▸ **REQUIRED WORK**
Each record is to be duplicated exactly, with nothing added.

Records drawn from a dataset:
Segment Open

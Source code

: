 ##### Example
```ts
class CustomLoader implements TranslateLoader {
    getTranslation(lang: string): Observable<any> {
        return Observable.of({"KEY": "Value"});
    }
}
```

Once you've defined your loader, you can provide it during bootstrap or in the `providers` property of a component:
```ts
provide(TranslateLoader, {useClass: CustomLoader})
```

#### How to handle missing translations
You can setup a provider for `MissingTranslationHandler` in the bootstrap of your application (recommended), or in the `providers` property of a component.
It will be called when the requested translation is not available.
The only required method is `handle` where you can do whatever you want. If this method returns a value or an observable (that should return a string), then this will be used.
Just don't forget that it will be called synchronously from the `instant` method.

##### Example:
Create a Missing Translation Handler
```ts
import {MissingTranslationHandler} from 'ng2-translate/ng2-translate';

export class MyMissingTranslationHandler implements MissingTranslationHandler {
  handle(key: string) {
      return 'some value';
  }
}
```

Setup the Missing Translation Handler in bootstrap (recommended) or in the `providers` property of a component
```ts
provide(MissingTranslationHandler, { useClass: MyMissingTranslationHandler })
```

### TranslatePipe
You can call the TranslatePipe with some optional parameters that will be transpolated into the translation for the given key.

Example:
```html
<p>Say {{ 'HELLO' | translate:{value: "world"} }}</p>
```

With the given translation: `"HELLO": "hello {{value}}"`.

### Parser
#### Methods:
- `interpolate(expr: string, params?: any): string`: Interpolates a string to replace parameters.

Segment Closed

▸ **SOLUTION TO THE EXERCISE**
Source code

: ##### Example
```ts
class CustomLoader implements TranslateLoader {
    getTranslation(lang: string): Observable<any> {
        return Observable.of({"KEY": "Value"});
    }
}
```

Once you've defined your loader, you can provide it during bootstrap or in the `providers` property of a component:
```ts
provide(TranslateLoader, {useClass: CustomLoader})
```

#### How to handle missing translations
You can setup a provider for `MissingTranslationHandler` in the bootstrap of your application (recommended), or in the `providers` property of a component.
It will be called when the requested translation is not available.
The only required method is `handle` where you can do whatever you want. If this method returns a value or an observable (that should return a string), then this will be used.
Just don't forget that it will be called synchronously from the `instant` method.

##### Example:
Create a Missing Translation Handler
```ts
import {MissingTranslationHandler} from 'ng2-translate/ng2-translate';

export class MyMissingTranslationHandler implements MissingTranslationHandler {
  handle(key: string) {
      return 'some value';
  }
}
```

Setup the Missing Translation Handler in bootstrap (recommended) or in the `providers` property of a component
```ts
provide(MissingTranslationHandler, { useClass: MyMissingTranslationHandler })
```

### TranslatePipe
You can call the TranslatePipe with some optional parameters that will be transpolated into the translation for the given key.

Example:
```html
<p>Say {{ 'HELLO' | translate:{value: "world"} }}</p>
```

With the given translation: `"HELLO": "hello {{value}}"`.

### Parser
#### Methods:
- `interpolate(expr: string, params?: any): string`: Interpolates a string to replace parameters.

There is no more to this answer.